Now, use geom_smooth() to add a linear regression line to each group - you should end up with four lines, colored according to the season:

# now add a geom_smooth to plot regression lines for each season

What kind of relationship is there between tmax and rain? Does it depend on the season? How strong is the relationship, and what does this mean for the slope of each regression line?

calculating correlation#

The next thing we’ll look at is how to calculate the correlation between two variables, using cor() (documentation). We’ll start by calculating the covariance for all values of a variable, then use some of the tools we’ve seen previously to calculate the correlation based on different grouping variables.

for an entire dataset#

The basic use of cor() to calculate the correlation between two variables x and y is cor(x, y). To calculate the correlation between rain and tmax, then, we can use the $ operator to select the rain and tmax variables. The use argument tells R how to handle missing variables. In this case, we want to ignore observations where either rain or tmax is missing - in other words, we only want to use complete observations (complete.obs):

cor(station_data$rain, station_data$tmax, use='complete.obs') # calculate pearson's r for rain and tmax

by groups#

We’re more interested in calculating the correlation for different groups - as you can see from the plots above, the relationship between rain and tmax is not the same in each season - even though the overall correlation is slightly negative, the correlation in winter is clearly positive.

We’ve already seen all of the different parts we need here. To calculate the correlation based on season, we can use group_by() to group the dataset, then use summarize(), along with cor(), to calculate the desired correlation.

By default, cor() calculates Pearson’s correlation, but we can also calculate Spearman’s rho and Kendall’s tau coefficient:

corr_table <- station_data |>
    group_by(season) |> # group by season
    summarize(
        pearson = cor(rain, tmax, use='complete.obs'), # calculate pearson's r for rain and tmax
        spearman = cor(rain, tmax, use='complete.obs', method='spearman'), # calculate spearman's rho for rain and tmax
        kendall = cor(rain, tmax, use='complete.obs', method='kendall') # calculate kendall's tau for rain and tmax
    )

corr_table # show the table

simple linear regression#

We’ll start by fitting a linear model for spring. To prepare the data, write a line of code below that selects only the spring observations, and assigns the output to an object called spring:

# select only spring observations

To fit a linear model, we use the lm() function (documentation). The first argument for lm() is a formula representing the model to be fit. Remember that a linear model with a single variable has the form:

y = β + α x,

where $β$ is the intercept and $α$ is the slope of the line. In R, the formula for this model is y ~ x - remember that the response (dependent) variable is on the left side of the ~ operator, and the explanatory (dependent) variable(s) are on the right side of the operator. The coefficients $β$ and $α$ are implied in the form of the model, though we can explicitly add an intercept (such as 0) to force the model to fit a specific value.

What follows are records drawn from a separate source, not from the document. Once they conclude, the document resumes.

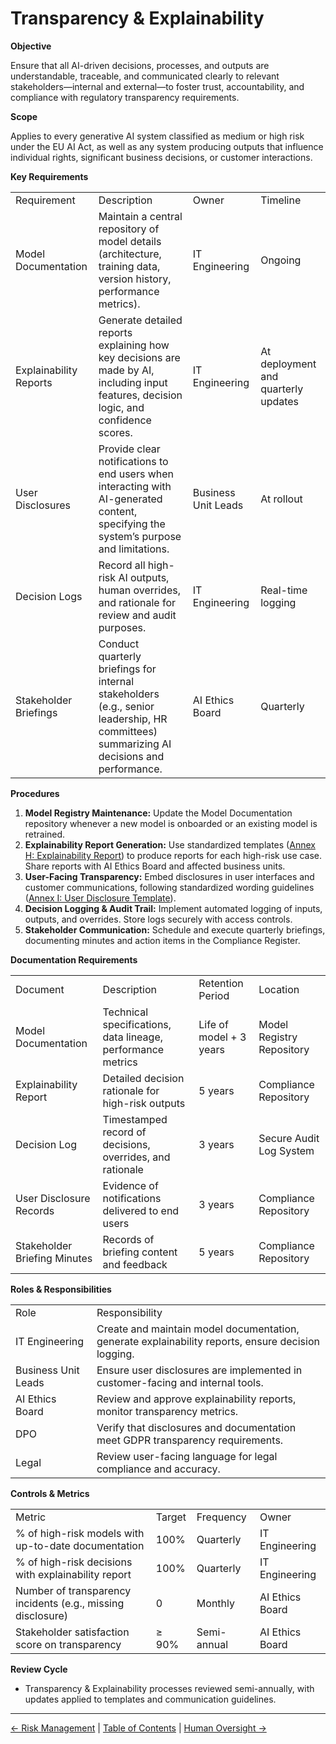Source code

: # Transparency & Explainability

**Objective**

Ensure that all AI-driven decisions, processes, and outputs are understandable, traceable, and communicated clearly to relevant stakeholders—internal and external—to foster trust, accountability, and compliance with regulatory transparency requirements.

**Scope**

Applies to every generative AI system classified as medium or high risk under the EU AI Act, as well as any system producing outputs that influence individual rights, significant business decisions, or customer interactions.

**Key Requirements**

|     |     |     |     |
| --- | --- | --- | --- |
| Requirement | Description | Owner | Timeline |
| Model Documentation | Maintain a central repository of model details (architecture, training data, version history, performance metrics). | IT Engineering | Ongoing |
| Explainability Reports | Generate detailed reports explaining how key decisions are made by AI, including input features, decision logic, and confidence scores. | IT Engineering | At deployment and quarterly updates |
| User Disclosures | Provide clear notifications to end users when interacting with AI-generated content, specifying the system’s purpose and limitations. | Business Unit Leads | At rollout |
| Decision Logs | Record all high-risk AI outputs, human overrides, and rationale for review and audit purposes. | IT Engineering | Real-time logging |
| Stakeholder Briefings | Conduct quarterly briefings for internal stakeholders (e.g., senior leadership, HR committees) summarizing AI decisions and performance. | AI Ethics Board | Quarterly |

**Procedures**

1.  **Model Registry Maintenance:** Update the Model Documentation repository whenever a new model is onboarded or an existing model is retrained.
2.  **Explainability Report Generation:** Use standardized templates ([Annex H: Explainability Report](annex-h.md)) to produce reports for each high-risk use case. Share reports with AI Ethics Board and affected business units.
3.  **User-Facing Transparency:** Embed disclosures in user interfaces and customer communications, following standardized wording guidelines ([Annex I: User Disclosure Template](annex-i.md)).
4.  **Decision Logging & Audit Trail:** Implement automated logging of inputs, outputs, and overrides. Store logs securely with access controls.
5.  **Stakeholder Communication:** Schedule and execute quarterly briefings, documenting minutes and action items in the Compliance Register.

**Documentation Requirements**

|     |     |     |     |
| --- | --- | --- | --- |
| Document | Description | Retention Period | Location |
| Model Documentation | Technical specifications, data lineage, performance metrics | Life of model + 3 years | Model Registry Repository |
| Explainability Report | Detailed decision rationale for high-risk outputs | 5 years | Compliance Repository |
| Decision Log | Timestamped record of decisions, overrides, and rationale | 3 years | Secure Audit Log System |
| User Disclosure Records | Evidence of notifications delivered to end users | 3 years | Compliance Repository |
| Stakeholder Briefing Minutes | Records of briefing content and feedback | 5 years | Compliance Repository |

**Roles & Responsibilities**

|     |     |
| --- | --- |
| Role | Responsibility |
| IT Engineering | Create and maintain model documentation, generate explainability reports, ensure decision logging. |
| Business Unit Leads | Ensure user disclosures are implemented in customer-facing and internal tools. |
| AI Ethics Board | Review and approve explainability reports, monitor transparency metrics. |
| DPO | Verify that disclosures and documentation meet GDPR transparency requirements. |
| Legal | Review user-facing language for legal compliance and accuracy. |

**Controls & Metrics**

|     |     |     |     |
| --- | --- | --- | --- |
| Metric | Target | Frequency | Owner |
| % of high-risk models with up-to-date documentation | 100% | Quarterly | IT Engineering |
| % of high-risk decisions with explainability report | 100% | Quarterly | IT Engineering |
| Number of transparency incidents (e.g., missing disclosure) | 0   | Monthly | AI Ethics Board |
| Stakeholder satisfaction score on transparency | ≥ 90% | Semi-annual | AI Ethics Board |

**Review Cycle**

*   Transparency & Explainability processes reviewed semi-annually, with updates applied to templates and communication guidelines.

---

[← Risk Management](06-Risk-Management.md) | [Table of Contents](00-Table-of-Contents.md) | [Human Oversight →](08-Human-Oversight.md)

So, the call to fit a linear relationship between tmax and rain would look like this:

lm(tmax ~ rain, data=spring) # fit a linear model for tmax and rain, using spring data

The basic output of the model shows us the intercept (14.13683), and the slope for rain (-0.02961). We can also use summary() to print more information, once we assign the output of lm() to an object:

spring_lm <- lm(tmax ~ rain, data=spring) # fit a linear model for tmax and rain, using spring data

summary(spring_lm) # show the summary of the fit

The output of summary() shows quite a bit more information, including the distribution of the residuals to the fit, the standard error and p-value for the estimated coefficients, and the $R^{2}$ value.

If we want to extract the coefficients from the summary, we can use the coef() (documentation) built-in function on the output of summary():

coef(summary(spring_lm)) # extract the coefficients from the model summary

In this example, the output of coef() is a matrix, which is similar to a data.frame. If we want to access the elements of the matrix, we can use the extraction operators ([ and ]), along with the row and column name of element we want. For example, the following shows how to extract the estimate of the intercept from the matrix:

spring_lm_coefs <- coef(summary(spring_mlm))

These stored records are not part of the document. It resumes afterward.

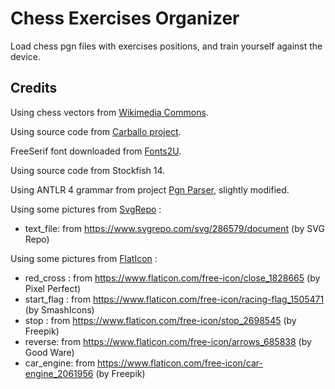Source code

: # Chess Exercises Organizer

Load chess pgn files with exercises positions, and train yourself against the device.

## Credits

Using chess vectors from [Wikimedia Commons](https://commons.wikimedia.org/wiki/Category:SVG_chess_pieces).

Using source code from [Carballo project](https://github.com/albertoruibal/carballo).

FreeSerif font downloaded from [Fonts2U](https://fr.fonts2u.com/free-serif.police).

Using source code from Stockfish 14.

Using ANTLR 4 grammar from project [Pgn Parser](https://github.com/bkiers/PGN-parser), slightly modified.

Using some pictures from [SvgRepo](https://www.svgrepo.com) :
* text_file: from https://www.svgrepo.com/svg/286579/document (by SVG Repo)

Using some pictures from [FlatIcon](http://www.flaticon.com) :
* red_cross : from https://www.flaticon.com/free-icon/close_1828665 (by Pixel Perfect)
* start_flag : from https://www.flaticon.com/free-icon/racing-flag_1505471 (by SmashIcons)
* stop : from https://www.flaticon.com/free-icon/stop_2698545 (by Freepik)
* reverse: from https://www.flaticon.com/free-icon/arrows_685838 (by Good Ware)
* car_engine: from https://www.flaticon.com/free-icon/car-engine_2061956 (by Freepik)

spring_lm_coefs["(Intercept)", "Estimate"] # get the estimate of the intercept

multiple linear regression#

Now, let’s try to fit a linear model of tmax with two variables: rain and sun. Remember that multiple linear regression tries to fit a model with the form:

y = β + α_{1} x_{1} + \dots + α_{n} x_{n}

With only two variables, this would look like:

y = β + α_{1} x_{1} + α_{2} x_{2}

And the corresponding formula in R looks like y ~ x_1 + x_2 (or tmax ~ rain + sun, using our variable names):

spring_mlm <- lm(tmax ~ rain + sun, data=spring) # fit a linear model for tmax and rain, using spring data

summary(spring_mlm) # show the summary of the fit

And we can extract the coefficients from the summary in the same way as before:

spring_mlm_coefs <- coef(summary(spring_mlm))

spring_mlm_coefs["rain", "Estimate"] # get the slope of the rain variable

bonus: linear regression with groups#

As a final exercise, let’s see how we can combine some of the tools we’ve used in the workshop so far, along with a few new ones, to fit linear models for each season without having to explicitly assign each selection to an object.

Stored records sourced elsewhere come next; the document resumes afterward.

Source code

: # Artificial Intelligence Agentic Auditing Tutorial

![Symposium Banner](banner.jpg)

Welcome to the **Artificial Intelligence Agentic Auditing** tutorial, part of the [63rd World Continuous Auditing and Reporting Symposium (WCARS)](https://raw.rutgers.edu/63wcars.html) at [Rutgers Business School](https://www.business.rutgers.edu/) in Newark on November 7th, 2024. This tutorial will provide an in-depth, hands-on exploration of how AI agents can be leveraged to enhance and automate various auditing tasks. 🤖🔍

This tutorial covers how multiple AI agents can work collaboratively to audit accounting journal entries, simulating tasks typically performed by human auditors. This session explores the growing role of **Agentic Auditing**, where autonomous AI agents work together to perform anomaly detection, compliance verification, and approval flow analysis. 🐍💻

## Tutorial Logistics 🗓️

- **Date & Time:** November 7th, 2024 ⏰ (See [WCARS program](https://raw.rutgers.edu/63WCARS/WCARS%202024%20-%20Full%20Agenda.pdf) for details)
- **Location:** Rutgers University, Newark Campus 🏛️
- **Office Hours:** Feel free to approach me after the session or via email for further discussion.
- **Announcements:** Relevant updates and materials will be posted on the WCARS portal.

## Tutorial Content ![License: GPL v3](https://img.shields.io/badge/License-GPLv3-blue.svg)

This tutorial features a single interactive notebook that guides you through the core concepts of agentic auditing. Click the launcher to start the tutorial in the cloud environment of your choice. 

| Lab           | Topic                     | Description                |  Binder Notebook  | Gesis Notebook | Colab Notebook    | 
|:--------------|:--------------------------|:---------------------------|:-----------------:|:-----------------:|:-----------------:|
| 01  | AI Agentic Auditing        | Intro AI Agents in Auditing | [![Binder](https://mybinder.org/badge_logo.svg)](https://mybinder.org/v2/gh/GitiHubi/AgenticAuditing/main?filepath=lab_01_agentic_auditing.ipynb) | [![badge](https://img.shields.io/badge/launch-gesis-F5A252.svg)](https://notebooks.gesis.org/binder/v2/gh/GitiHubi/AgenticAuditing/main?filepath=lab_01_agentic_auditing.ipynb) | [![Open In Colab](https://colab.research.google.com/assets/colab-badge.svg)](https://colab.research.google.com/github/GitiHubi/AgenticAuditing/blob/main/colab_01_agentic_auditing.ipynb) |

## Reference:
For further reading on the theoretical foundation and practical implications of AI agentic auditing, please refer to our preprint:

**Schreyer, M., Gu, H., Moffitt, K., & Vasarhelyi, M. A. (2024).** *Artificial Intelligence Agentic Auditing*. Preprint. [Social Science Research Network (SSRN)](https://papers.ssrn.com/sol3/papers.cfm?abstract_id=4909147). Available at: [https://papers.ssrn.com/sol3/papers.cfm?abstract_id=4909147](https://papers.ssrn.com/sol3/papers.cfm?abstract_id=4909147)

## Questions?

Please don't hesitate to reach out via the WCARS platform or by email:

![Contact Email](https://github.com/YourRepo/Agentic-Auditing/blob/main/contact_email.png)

For this, we will use nest_by() (documentation), rather than group_by() - the idea is the same (group the table based on different variables), but the output is different. Here, the ouptut is a table with two (or more) columns: one column, data, which is a nested table containing the data corresponding to the group, and additional columns corresponding to the grouping variable(s).

Then, we can use mutate() create a column, model, that contains the output of lm() applied to the data in each group. Finally, we use list() (documentation) to turn this output into a list so that it can be used in the table:

fits <- station_data |>
    nest_by(season) |> # create a nested table, grouped by season
    mutate(model = list(lm(tmax ~ rain, data = data))) # create a new variable, model, which is the output of the linear model

names(fits) # show the names of the columns

Now that we have this, we can use pull() (documentation) to extract this column as a list:

models <- fits |> pull(model) # extract the model column into a separate list

models # show the list

Note that each element of the list has a name that doesn’t tell us any useful information ([[1]], [[2]], etc.) - ideally, we would like to index the list using the name of each season. To do this, we can use names() (documentation) to assign the name of each season to the corresponding list element:

names(models) <- fits$season # assign the season name to each element of the list

models # show the object

Now, we can access the linear model for each season using its name - for example, to get the linear model for autumn:

models$autumn

And finally, we can use map() to apply the summary() function to each element of the list, and assign the output of this to a new object:

models |>
    map(summary) -> # use map to get the summary of each element of the list
    model_summary # assign the output to a new list object

coef(model_summary$autumn) # get the coefficients of the autumn linear model

exercise and next steps#

That’s all for this exercise, and for the exercises of this workshop. The next sessions are BYOD (“bring your own data”) sessions where you can start building your git project repository by applying the different concepts and skills that we have covered in the workshop. Before then, if you would like to practice these skills further, try at least one of the following suggestions:

Investigate the relationship between tmax and sun overall, and by individual seasons, using cor(). What kind of relationship do these variables appear to have? Remember to use drop_na() to remove missing values!
What is the relationship between tmin and sun? does it change by season?
Set up and fit a multiple linear regression model for air_frost as a function of tmax, tmin, sun, and rain in the winter. Which of these variables has the strongest effect on air_frost?